Hardwoods of America reconditioned its automated lumber stackers, grading chains and Taylor forklifts. The company also upgraded its chemical feed and water systems, and acquired computerized tally equipment to help keep track of lumber inventories.
“For our own benefit and for the benefit of any of the number of companies for whom we do custom drying, we track inventories constantly and can provide tallies for everything, regardless of whether the lumber is pre-drying, in the kilns or at any other stage of preparation,” Rasberry said. “We can give them all the information that they need to know on a daily basis while their lumber is going through the system.”
Through the joint efforts of the three partners, Hardwoods of America LLC produces and markets nearly 100 million board feet annually of Red and White Oak, Poplar, Ash, Cottonwood, Cherry, Pecan and Hickory (FAS, No. 1 and No. 2 Common).
This photo shows three of Hardwoods of America’s 12 computer-controlled dry kilns, each with a capacity of 100,000 board feet.
Netterville said the company manufactures mostly 4/4 thicknesses, but can adapt to cut whatever the market dictates.

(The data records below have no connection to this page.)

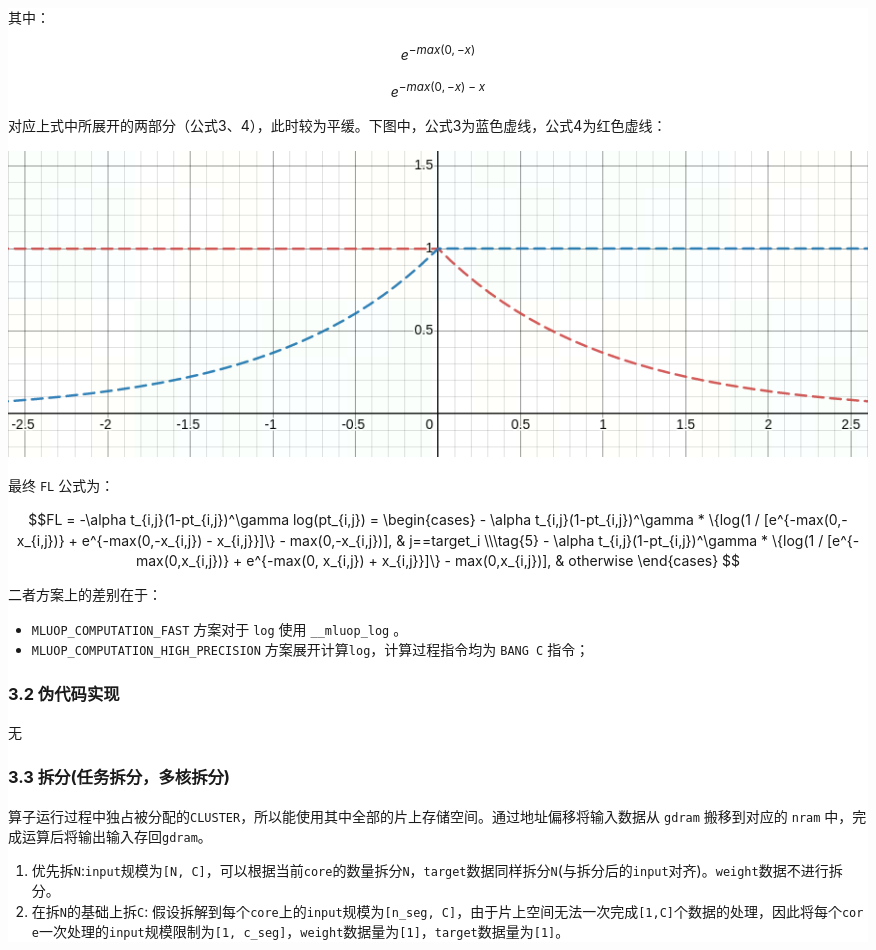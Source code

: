 其中：

```math
e^{-max(0,-x)} \tag{3}
```

```math
e^{-max(0,-x) -x} \tag{4}
```

对应上式中所展开的两部分（公式3、4），此时较为平缓。下图中，公式3为蓝色虚线，公式4为红色虚线：

![pipline](log_exp.png)

最终 `FL` 公式为：

```math
FL = -\alpha t_{i,j}(1-pt_{i,j})^\gamma log(pt_{i,j}) =
\begin{cases}
  - \alpha t_{i,j}(1-pt_{i,j})^\gamma * \{log(1 / [e^{-max(0,-x_{i,j})} + e^{-max(0,-x_{i,j}) - x_{i,j}}]\} - max(0,-x_{i,j})],  & j==target_i \\\tag{5}
  - \alpha t_{i,j}(1-pt_{i,j})^\gamma * \{log(1 / [e^{-max(0,x_{i,j})}  + e^{-max(0, x_{i,j}) + x_{i,j}}]\} - max(0,x_{i,j})],   & otherwise
\end{cases}

```

二者方案上的差别在于：
- `MLUOP_COMPUTATION_FAST` 方案对于 `log` 使用 `__mluop_log` 。
- `MLUOP_COMPUTATION_HIGH_PRECISION` 方案展开计算`log`，计算过程指令均为 `BANG C` 指令；

### 3.2 伪代码实现

无

### 3.3 拆分(任务拆分，多核拆分)

算子运行过程中独占被分配的`CLUSTER`，所以能使用其中全部的片上存储空间。通过地址偏移将输入数据从 `gdram` 搬移到对应的 `nram` 中，完成运算后将输出输入存回`gdram`。
1. 优先拆`N`:`input`规模为`[N, C]`，可以根据当前`core`的数量拆分`N`，`target`数据同样拆分`N`(与拆分后的`input`对齐)。`weight`数据不进行拆分。
2. 在拆`N`的基础上拆`C`: 假设拆解到每个`core`上的`input`规模为`[n_seg, C]`，由于片上空间无法一次完成`[1,C]`个数据的处理，因此将每个`core`一次处理的`input`规模限制为`[1, c_seg]`，`weight`数据量为`[1]`，`target`数据量为`[1]`。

He noted that, sooner, rather than later, North American lumber manufacturers will have to change the status quo in the name of survival.
“In our industry, over the next few years, it will not be just about buying logs and cutting and drying lumber,” he said. “We’re going to have to include ripping and trimming for fixed widths/fixed lengths as well as surfacing and moulding functions for S2S/S4S boards, furniture blanks and house mouldings. We’re going to have to try to get as close to the finished product as possible to make our customers’ lives easier and thereby encourage them to buy our products.”

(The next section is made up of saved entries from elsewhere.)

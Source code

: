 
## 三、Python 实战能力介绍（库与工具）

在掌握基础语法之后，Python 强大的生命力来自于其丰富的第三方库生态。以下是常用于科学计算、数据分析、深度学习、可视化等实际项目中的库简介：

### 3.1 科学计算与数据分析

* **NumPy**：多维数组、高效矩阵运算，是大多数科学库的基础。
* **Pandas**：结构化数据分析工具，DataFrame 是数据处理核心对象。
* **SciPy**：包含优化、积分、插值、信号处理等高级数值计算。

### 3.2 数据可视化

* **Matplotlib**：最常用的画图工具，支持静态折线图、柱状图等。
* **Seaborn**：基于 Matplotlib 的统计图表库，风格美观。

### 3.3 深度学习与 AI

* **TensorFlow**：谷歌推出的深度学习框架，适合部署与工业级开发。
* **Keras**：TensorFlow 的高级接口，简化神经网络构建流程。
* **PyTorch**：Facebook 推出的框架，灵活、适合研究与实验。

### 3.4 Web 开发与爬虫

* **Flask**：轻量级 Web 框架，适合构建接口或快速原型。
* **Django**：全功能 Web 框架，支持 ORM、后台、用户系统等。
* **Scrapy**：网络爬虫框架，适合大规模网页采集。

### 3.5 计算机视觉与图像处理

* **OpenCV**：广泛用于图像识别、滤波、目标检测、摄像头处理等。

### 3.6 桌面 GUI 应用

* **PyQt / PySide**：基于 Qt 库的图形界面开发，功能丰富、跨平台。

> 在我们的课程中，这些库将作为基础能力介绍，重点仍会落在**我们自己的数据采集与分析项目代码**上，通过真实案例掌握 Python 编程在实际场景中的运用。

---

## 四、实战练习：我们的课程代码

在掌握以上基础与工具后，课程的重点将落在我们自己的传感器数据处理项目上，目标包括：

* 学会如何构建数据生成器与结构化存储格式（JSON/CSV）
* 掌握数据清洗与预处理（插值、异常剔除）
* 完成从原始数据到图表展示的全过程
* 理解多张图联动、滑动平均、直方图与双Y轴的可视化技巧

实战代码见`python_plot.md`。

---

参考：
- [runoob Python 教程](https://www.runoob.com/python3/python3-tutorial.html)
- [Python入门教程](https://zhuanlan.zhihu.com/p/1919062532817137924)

“In the next few months, we’re going to face a $600 per container increase going to Asia,” Netterville added. “We certainly can’t absorb all of that and our customers can’t either. If, however, they can buy a product that is only a few manufacturing steps away from their finished product that would be a wonderful thing to offer them. I think the ones that survive in our industry during the next decade are going to be the ones that adapt to change.”
Netterville said the company ships approximately 400 to 600 overseas containers each year to China, Vietnam, Europe and a few other markets. He noted that Hardwoods of America plans to double that volume in the next year, and “maybe even triple it down the road.” The firm generally uses the Port of Mobile, Ala., located approximately 250 miles from Fayette, and the Port of New Orleans, La., about 170 miles from Fayette to ship its products internationally.
Pedersen added, “We currently average 50 to 60 containers a month going to China, particularly in No. 1 and No. 2 Common Red and White Oak. We are developing new business in Vietnam and other Southeast Asian countries in species such as White Oak, Ash and Poplar. We are open to custom kiln-drying for other hardwood producers, importers of exotic hardwoods and softwood producers and will be glad to quote our competitive rates upon request.”
Hardwoods of America is a member of the American Hardwood Export Council (AHEC) and National Hardwood Lumber Assoc. (NHLA). Bruce Reynolds of Rives & Reynolds serves on the NHLA board of directors, while Netterville is a past board member. Leslie Rutland is a former board member of the Hardwood Manufacturers Assoc.